● **WORK INSTRUCTIONS**
Reproduce exactly, and only, the lines running from the start of the entries below to the line containing "- 确定缓存类型中有jpg".

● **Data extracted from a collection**
= = =

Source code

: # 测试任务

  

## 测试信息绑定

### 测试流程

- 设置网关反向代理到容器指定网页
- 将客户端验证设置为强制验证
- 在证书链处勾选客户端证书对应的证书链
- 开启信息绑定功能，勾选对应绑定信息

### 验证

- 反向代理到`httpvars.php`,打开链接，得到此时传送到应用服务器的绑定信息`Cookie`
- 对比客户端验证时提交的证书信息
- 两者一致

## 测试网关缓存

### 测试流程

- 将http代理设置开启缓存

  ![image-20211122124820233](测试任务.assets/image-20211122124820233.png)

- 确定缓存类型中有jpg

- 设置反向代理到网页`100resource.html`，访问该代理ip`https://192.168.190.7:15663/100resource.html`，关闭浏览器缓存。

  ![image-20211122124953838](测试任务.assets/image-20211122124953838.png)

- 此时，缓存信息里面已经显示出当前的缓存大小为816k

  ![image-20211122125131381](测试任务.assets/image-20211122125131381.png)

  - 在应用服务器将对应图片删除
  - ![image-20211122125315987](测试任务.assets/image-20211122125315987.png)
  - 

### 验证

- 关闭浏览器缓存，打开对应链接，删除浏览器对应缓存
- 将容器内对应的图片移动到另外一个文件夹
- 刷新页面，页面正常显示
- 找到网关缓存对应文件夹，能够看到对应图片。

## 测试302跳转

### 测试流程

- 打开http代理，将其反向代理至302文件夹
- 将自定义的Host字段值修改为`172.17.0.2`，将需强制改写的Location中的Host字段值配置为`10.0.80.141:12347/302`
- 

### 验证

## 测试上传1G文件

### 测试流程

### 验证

= = =

● **OUTPUT FOR THIS EXERCISE**
Source code

: # 测试任务

  

## 测试信息绑定

### 测试流程

- 设置网关反向代理到容器指定网页
- 将客户端验证设置为强制验证
- 在证书链处勾选客户端证书对应的证书链
- 开启信息绑定功能，勾选对应绑定信息

### 验证

- 反向代理到`httpvars.php`,打开链接，得到此时传送到应用服务器的绑定信息`Cookie`
- 对比客户端验证时提交的证书信息
- 两者一致

## 测试网关缓存

### 测试流程

- 将http代理设置开启缓存

  ![image-20211122124820233](测试任务.assets/image-20211122124820233.png)

- 确定缓存类型中有jpg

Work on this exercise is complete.